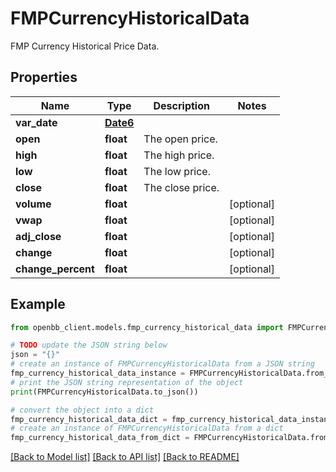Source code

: # FMPCurrencyHistoricalData

FMP Currency Historical Price Data.

## Properties

Name | Type | Description | Notes
------------ | ------------- | ------------- | -------------
**var_date** | [**Date6**](Date6.md) |  | 
**open** | **float** | The open price. | 
**high** | **float** | The high price. | 
**low** | **float** | The low price. | 
**close** | **float** | The close price. | 
**volume** | **float** |  | [optional] 
**vwap** | **float** |  | [optional] 
**adj_close** | **float** |  | [optional] 
**change** | **float** |  | [optional] 
**change_percent** | **float** |  | [optional] 

## Example

```python
from openbb_client.models.fmp_currency_historical_data import FMPCurrencyHistoricalData

# TODO update the JSON string below
json = "{}"
# create an instance of FMPCurrencyHistoricalData from a JSON string
fmp_currency_historical_data_instance = FMPCurrencyHistoricalData.from_json(json)
# print the JSON string representation of the object
print(FMPCurrencyHistoricalData.to_json())

# convert the object into a dict
fmp_currency_historical_data_dict = fmp_currency_historical_data_instance.to_dict()
# create an instance of FMPCurrencyHistoricalData from a dict
fmp_currency_historical_data_from_dict = FMPCurrencyHistoricalData.from_dict(fmp_currency_historical_data_dict)
```
[[Back to Model list]](../README.md#documentation-for-models) [[Back to API list]](../README.md#documentation-for-api-endpoints) [[Back to README]](../README.md)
^^^^^^^^
▸ Problem to solve
Copy every line that contains "optional" from the listing above.

▸ Task result
**volume** | **float** |  | [optional] 
**vwap** | **float** |  | [optional] 
**adj_close** | **float** |  | [optional] 
**change** | **float** |  | [optional] 
**change_percent** | **float** |  | [optional] 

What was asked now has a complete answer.